LMI-I-8
Wavelength dependent energy transfer to semiconductors and dielectrics irradiated by ultrashort laser pulses
T. Apostolova1,2
institute for Nuclear Research and Nuclear Energy, Cyclotron physics, Sofia, Bulgaria 2Institute for Advanced Physical Studies, New Bulgarian University, Sofia, Bulgaria
Femtosecond laser-induced energy absorption and optical breakdown of silicon and germanium is studied for laser wavelengths in the near- and mid-infrared spectral regions using the Time dependent Schrodinger equation in one electron approximation1'2. The dependence of the photoelectron density and deposited energy on the laser intensity and wavelength are obtained. For Si irradiated by mid-IR wavelengths and low laser field strength, material-specific threshold for the onset of energy absorption into the bulk is found, while for near-IR wavelengths the energy transfer to electrons occurs via multiphoton absorption.

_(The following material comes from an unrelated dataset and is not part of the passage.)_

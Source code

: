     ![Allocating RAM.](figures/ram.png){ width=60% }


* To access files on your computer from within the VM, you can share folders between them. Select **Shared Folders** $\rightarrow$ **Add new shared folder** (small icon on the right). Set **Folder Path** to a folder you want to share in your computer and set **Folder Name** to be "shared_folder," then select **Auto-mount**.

For high driving field strength, absorption of energy becomes wavelength independent and increases linearly with increase of the laser intensity. During the irradiation, part of the energy stored in the electronic system is transferred back to the radiation field via high harmonic generation. We obtain clean harmonic peaks generated during the irradiation with near-IR laser pulse, while quasi-continuous bremsstrahlung radiation is generated during the irradiation with mid-IR wavelengths. Dielectric breakdown thresholds are discussed in terms of the total laser energy coupled to ultrafast electron excitations in the materials and sufficient to cause melting of the solid and the onset of laser-induced DC currents after the end of the driving pulse.
References
[1] S. Lagomarsino et. al, Phys. Rev. B 93, 085128, 2016.
[2] T. Apostolova, et. al, Applied Surface Science, 427, 334, 2018.